Energy heavyweights, PPL and OGDC, came under selling pressure as rumours of foreign selling persisted in the market. Even news regarding FATIMA increasing its urea price in line with ENGRO could not generate any excitement, while FFC is expected to follow suit. Triggers regarding the NRO case and a meeting between SECP and FBR regarding the circular debt issue remain on the investors’ mind. Market participants also awaits the news flow regarding the circular debt issue.

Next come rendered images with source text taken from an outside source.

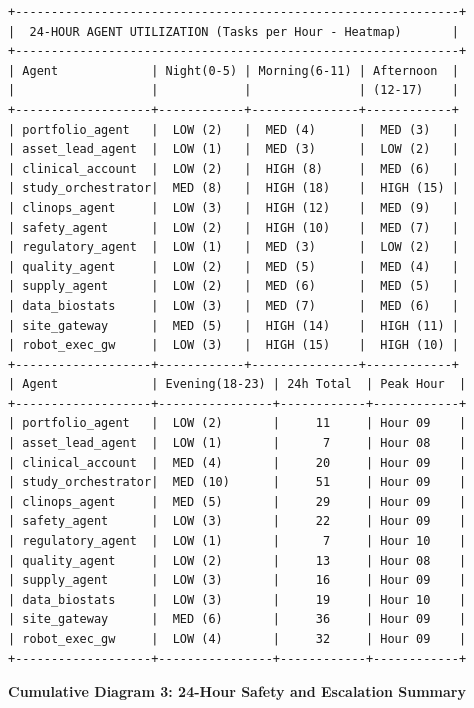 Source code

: \begin{verbatim}
+--------------------------------------------------------------+
|  24-HOUR AGENT UTILIZATION (Tasks per Hour - Heatmap)       |
+--------------------------------------------------------------+
| Agent             | Night(0-5) | Morning(6-11) | Afternoon  |
|                   |            |               | (12-17)    |
+-------------------+------------+---------------+------------+
| portfolio_agent   |  LOW (2)   |  MED (4)      |  MED (3)   |
| asset_lead_agent  |  LOW (1)   |  MED (3)      |  LOW (2)   |
| clinical_account  |  LOW (2)   |  HIGH (8)     |  MED (6)   |
| study_orchestrator|  MED (8)   |  HIGH (18)    |  HIGH (15) |
| clinops_agent     |  LOW (3)   |  HIGH (12)    |  MED (9)   |
| safety_agent      |  LOW (2)   |  HIGH (10)    |  MED (7)   |
| regulatory_agent  |  LOW (1)   |  MED (3)      |  LOW (2)   |
| quality_agent     |  LOW (2)   |  MED (5)      |  MED (4)   |
| supply_agent      |  LOW (2)   |  MED (6)      |  MED (5)   |
| data_biostats     |  LOW (3)   |  MED (7)      |  MED (6)   |
| site_gateway      |  MED (5)   |  HIGH (14)    |  HIGH (11) |
| robot_exec_gw     |  LOW (3)   |  HIGH (15)    |  HIGH (10) |
+-------------------+------------+---------------+------------+
| Agent             | Evening(18-23) | 24h Total  | Peak Hour  |
+-------------------+----------------+------------+------------+
| portfolio_agent   |  LOW (2)       |     11     | Hour 09    |
| asset_lead_agent  |  LOW (1)       |      7     | Hour 08    |
| clinical_account  |  MED (4)       |     20     | Hour 09    |
| study_orchestrator|  MED (10)      |     51     | Hour 09    |
| clinops_agent     |  MED (5)       |     29     | Hour 09    |
| safety_agent      |  LOW (3)       |     22     | Hour 09    |
| regulatory_agent  |  LOW (1)       |      7     | Hour 10    |
| quality_agent     |  LOW (2)       |     13     | Hour 08    |
| supply_agent      |  LOW (3)       |     16     | Hour 09    |
| data_biostats     |  LOW (3)       |     19     | Hour 10    |
| site_gateway      |  MED (6)       |     36     | Hour 09    |
| robot_exec_gw     |  LOW (4)       |     32     | Hour 09    |
+-------------------+----------------+------------+------------+
\end{verbatim}

\textbf{Cumulative Diagram 3: 24-Hour Safety and Escalation Summary}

The activity at the bourse floored with a mere 20m shares traded during the day amidst uncertain political scenario and economic concerns fueling fear of foreign outflow. Yet again influential index heavy stocks determined the direction of the index within volumes as index came tumbling to critical 11k level. With government at loggers head with army and judiciary, investors opted for a wait and watch strategy drying out volumes from the market. Oil and gas sector stock resonated some optimism on the back of the news that inter-corporate debt would be transferred to power holding company once again. ‘We reiterate a cautious stance with exposure in select stocks as risk loom large,’ said Salman Vidhani at HMFS.
The KSE 100 index closed at 11040.30 levels with the loss of 85.05 points, while KSE 30 index lost 41.39 points to close at 10124.20 levels. All Share index closed at 7661.66 levels after losing 55.20 points. Total 70 scrips advanced 112 declined and 120 remain unchanged out of total 302 scrips traded.